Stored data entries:
'''

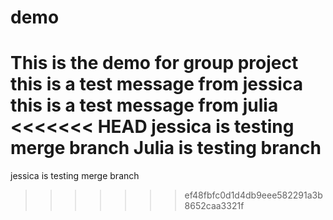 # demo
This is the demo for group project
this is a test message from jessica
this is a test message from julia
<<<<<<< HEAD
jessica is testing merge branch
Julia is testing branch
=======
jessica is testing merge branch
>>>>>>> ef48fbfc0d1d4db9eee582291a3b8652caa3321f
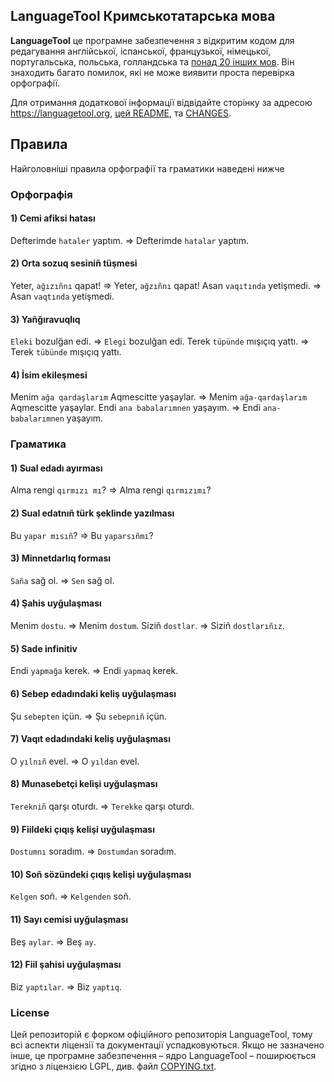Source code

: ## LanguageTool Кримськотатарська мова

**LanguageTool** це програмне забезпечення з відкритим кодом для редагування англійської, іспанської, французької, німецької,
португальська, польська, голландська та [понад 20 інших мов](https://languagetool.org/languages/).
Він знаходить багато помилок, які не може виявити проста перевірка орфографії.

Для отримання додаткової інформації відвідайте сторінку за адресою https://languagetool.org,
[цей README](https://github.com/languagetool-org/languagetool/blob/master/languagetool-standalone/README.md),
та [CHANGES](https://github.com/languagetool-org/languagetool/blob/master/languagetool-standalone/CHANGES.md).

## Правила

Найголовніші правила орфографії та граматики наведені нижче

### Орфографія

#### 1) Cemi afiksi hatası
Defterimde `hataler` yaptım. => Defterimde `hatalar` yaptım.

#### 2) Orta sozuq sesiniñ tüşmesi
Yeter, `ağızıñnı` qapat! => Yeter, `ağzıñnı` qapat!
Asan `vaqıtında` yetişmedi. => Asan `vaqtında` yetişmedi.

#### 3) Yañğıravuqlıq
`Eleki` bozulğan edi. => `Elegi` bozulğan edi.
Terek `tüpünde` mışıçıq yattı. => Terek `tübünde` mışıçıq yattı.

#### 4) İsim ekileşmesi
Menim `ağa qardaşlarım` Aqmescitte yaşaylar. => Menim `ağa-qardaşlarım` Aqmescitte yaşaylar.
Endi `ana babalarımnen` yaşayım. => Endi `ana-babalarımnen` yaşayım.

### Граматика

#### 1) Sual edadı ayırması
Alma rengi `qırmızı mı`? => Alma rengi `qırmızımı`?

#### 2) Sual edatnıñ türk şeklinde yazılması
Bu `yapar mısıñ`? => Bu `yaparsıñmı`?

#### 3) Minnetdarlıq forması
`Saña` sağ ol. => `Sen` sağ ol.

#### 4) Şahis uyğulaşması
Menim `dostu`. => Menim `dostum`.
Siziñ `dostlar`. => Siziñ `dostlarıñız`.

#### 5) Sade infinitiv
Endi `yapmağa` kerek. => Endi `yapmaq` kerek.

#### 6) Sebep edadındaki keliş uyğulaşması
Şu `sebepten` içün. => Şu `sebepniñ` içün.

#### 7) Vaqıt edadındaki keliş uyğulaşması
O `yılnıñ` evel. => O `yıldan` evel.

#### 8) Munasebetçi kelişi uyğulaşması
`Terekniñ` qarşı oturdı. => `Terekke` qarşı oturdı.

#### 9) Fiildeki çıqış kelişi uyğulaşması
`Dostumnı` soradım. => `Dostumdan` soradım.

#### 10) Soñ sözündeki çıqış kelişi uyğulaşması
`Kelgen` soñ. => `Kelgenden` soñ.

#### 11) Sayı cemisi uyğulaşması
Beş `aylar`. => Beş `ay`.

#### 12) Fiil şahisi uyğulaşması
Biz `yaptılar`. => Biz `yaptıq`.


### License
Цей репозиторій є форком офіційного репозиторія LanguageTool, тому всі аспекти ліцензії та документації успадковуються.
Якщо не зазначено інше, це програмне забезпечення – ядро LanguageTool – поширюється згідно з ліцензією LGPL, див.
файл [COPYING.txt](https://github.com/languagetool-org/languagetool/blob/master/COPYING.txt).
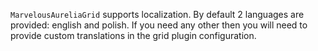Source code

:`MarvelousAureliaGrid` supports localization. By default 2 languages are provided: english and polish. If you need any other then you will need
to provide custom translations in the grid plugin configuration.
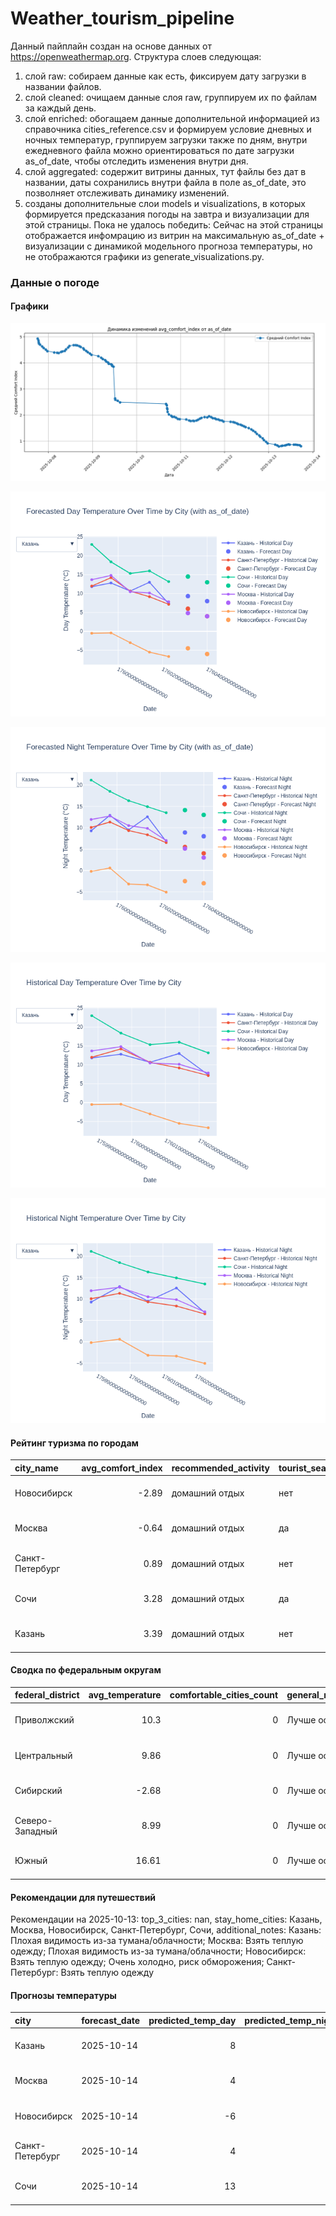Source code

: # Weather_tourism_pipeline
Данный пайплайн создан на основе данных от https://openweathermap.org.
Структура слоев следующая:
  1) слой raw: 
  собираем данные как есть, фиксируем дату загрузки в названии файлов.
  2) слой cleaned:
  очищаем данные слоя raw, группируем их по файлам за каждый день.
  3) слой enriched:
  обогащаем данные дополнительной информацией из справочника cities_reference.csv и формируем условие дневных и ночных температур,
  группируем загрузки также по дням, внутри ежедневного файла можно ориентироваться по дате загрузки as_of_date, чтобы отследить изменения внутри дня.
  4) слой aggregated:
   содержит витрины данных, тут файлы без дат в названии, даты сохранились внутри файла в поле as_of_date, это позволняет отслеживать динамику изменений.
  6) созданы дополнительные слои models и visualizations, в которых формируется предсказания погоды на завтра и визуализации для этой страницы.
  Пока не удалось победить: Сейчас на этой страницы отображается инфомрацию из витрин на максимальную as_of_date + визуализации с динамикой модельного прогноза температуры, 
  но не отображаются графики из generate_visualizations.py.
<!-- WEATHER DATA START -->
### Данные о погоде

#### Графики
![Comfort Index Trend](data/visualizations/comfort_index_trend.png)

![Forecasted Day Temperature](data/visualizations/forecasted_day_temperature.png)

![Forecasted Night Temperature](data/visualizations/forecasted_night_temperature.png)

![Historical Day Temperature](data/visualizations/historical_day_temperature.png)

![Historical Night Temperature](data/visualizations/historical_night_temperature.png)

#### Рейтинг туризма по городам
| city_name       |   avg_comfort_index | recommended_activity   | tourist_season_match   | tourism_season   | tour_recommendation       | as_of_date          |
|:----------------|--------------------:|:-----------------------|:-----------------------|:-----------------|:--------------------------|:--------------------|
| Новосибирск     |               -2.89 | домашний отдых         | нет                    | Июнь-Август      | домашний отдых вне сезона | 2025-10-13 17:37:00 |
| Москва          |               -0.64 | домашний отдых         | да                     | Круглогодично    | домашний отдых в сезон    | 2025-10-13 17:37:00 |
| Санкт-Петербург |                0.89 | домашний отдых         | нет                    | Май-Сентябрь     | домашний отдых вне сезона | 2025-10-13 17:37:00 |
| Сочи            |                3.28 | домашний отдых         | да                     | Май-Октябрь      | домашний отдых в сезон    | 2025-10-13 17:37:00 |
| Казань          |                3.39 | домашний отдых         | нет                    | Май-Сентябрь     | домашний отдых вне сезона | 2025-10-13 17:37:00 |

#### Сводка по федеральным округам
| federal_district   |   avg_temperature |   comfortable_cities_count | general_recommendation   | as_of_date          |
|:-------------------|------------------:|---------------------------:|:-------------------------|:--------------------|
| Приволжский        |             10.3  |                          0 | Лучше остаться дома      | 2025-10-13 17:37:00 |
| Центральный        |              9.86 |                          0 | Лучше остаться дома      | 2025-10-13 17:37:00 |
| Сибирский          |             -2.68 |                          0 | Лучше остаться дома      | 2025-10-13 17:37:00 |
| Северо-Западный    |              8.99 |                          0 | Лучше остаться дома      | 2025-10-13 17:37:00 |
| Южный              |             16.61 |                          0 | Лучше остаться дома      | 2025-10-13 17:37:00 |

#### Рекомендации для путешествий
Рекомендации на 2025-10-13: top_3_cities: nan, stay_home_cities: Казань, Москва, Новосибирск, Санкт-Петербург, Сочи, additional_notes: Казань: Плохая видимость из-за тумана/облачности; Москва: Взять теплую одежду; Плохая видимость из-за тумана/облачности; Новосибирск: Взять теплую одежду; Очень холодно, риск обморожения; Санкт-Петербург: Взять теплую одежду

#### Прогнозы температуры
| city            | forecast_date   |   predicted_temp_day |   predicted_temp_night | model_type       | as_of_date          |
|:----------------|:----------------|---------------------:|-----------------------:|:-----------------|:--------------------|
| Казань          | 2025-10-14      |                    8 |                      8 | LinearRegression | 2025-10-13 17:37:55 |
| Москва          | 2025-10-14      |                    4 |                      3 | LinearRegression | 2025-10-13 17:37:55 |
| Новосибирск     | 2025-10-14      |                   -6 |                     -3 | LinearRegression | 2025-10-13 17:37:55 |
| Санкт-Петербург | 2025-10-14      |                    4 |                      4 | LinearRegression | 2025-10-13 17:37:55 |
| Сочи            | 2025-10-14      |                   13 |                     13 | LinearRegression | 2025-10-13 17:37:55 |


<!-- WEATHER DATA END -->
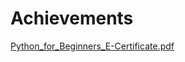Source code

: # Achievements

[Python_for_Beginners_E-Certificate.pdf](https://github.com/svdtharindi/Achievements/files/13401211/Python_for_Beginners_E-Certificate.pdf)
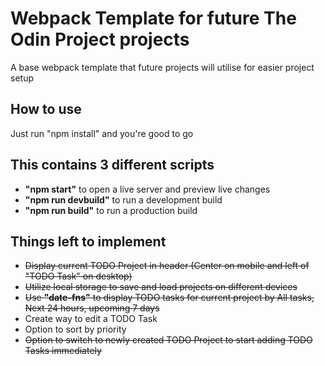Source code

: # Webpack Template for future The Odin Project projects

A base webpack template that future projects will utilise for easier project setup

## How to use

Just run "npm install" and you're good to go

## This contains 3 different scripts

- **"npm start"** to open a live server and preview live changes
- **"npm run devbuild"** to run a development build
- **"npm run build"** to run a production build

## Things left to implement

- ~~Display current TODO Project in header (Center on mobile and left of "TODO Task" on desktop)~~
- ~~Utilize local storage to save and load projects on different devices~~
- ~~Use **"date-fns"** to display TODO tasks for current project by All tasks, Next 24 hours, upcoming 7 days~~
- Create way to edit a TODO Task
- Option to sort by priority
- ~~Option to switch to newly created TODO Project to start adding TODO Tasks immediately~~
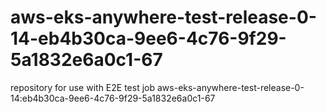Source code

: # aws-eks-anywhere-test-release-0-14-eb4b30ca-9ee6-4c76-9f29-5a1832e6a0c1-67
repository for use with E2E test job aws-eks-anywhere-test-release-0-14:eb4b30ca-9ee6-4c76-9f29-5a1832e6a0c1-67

'''

» WHAT TO WORK ON:
Print only the lines from the first line of the data above through the one containing "програмне забезпечення з", exactly as they are, with pictures omitted.

» EXERCISE SOLUTION:
 # demo
This is the demo for group project
this is a test message from jessica
this is a test message from julia
<<<<<<< HEAD
jessica is testing merge branch
Julia is testing branch
=======
jessica is testing merge branch
>>>>>>> ef48fbfc0d1d4db9eee582291a3b8652caa3321f
Source code

: ## LanguageTool Кримськотатарська мова

**LanguageTool** це програмне забезпечення з відкритим кодом для редагування англійської, іспанської, французької, німецької,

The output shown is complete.